SchemaValidationError: Invalid specification

        altair.vegalite.v4.api.Chart, validating 'required'

        'mark' is a required property
        
alt.Chart(...)

From that error, it looks like Altair wants a little more. Let’s tell it we want it to draw bars, which is Altair calls a “mark.”

alt.Chart(top_supporters).mark_bar()

An improvement, but we’re not there yet. At a minimum, we also need to tell Altair what to put on the x- and y-axes.

alt.Chart(top_supporters).mark_bar().encode(
    x="contributor_lastname",
    y="amount"
)

Look at that chart! That’s more like it.

Here’s an idea — maybe we want to do horizontal, not vertical bars. How would you rewrite this chart code to reverse those bars?

alt.Chart(top_supporters).mark_bar().encode(
    x="amount",
    y="contributor_lastname"
)

What if we wanted to focus on the top five records? We can use that head command we already know.

alt.Chart(top_supporters.head(5)).mark_bar().encode(
    x="amount",
    y="contributor_lastname"
)

This chart is an okay start, but it’s sorted alphabetically by y-axis value, which is pretty sloppy and hard to visually parse. Let’s fix that.
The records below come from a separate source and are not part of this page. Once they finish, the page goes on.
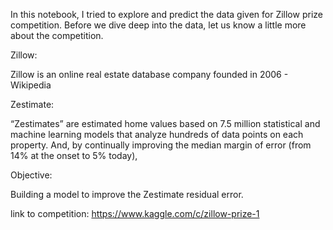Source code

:In this notebook, I tried  to explore and predict the data given for Zillow prize competition. Before we dive deep into the data, let us know a little more about the competition.

Zillow:

Zillow is an online real estate database company founded in 2006 - Wikipedia

Zestimate:

“Zestimates” are estimated home values based on 7.5 million statistical and machine learning models that analyze hundreds of data points on each property. And, by continually improving the median margin of error (from 14% at the onset to 5% today),

Objective:

Building a model to improve the Zestimate residual error.

link to competition: https://www.kaggle.com/c/zillow-prize-1
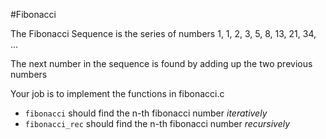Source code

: #Fibonacci

The Fibonacci Sequence is the series of numbers 1, 1, 2, 3, 5, 8, 13, 21, 34, ...

The next number in the sequence is found by adding up the two previous numbers

Your job is to implement the functions in fibonacci.c

  * `fibonacci` should find the n-th fibonacci number _iteratively_
  * `fibonacci_rec` should find the n-th fibonacci number _recursively_
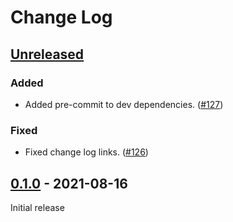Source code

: # Change Log

## [Unreleased]

### Added

- Added pre-commit to dev dependencies. ([#127](https://github.com/Rose-STL-Lab/torchTS/pull/127))

### Fixed

- Fixed change log links. ([#126](https://github.com/Rose-STL-Lab/torchTS/pull/126))

## [0.1.0] - 2021-08-16

Initial release

[unreleased]: https://github.com/Rose-STL-Lab/torchTS/compare/v0.1.0...main
[0.1.0]: https://github.com/Rose-STL-Lab/torchTS/releases/tag/v0.1.0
We want to sort the y-axis values by their corresponding x values. We’ve been using the shorthand syntax to pass in our axis columns so far, but to add more customization to our chart we’ll have to switch to the longform way of defining the y axis.

To do that, we’ll use a syntax like this: alt.Y(column_name, arg="value"). There are lots more arguments that you might want to pass in, like ones that will sum or average your data on the fly or limit the number range you want your axis to display. In this case, we’ll stick to using the sort command.

alt.Chart(top_supporters.head(5)).mark_bar().encode(
    x="amount",
    y=alt.Y("contributor_lastname", sort="-x")
)

And we can’t have a chart without context. Let’s throw in a title for good measure.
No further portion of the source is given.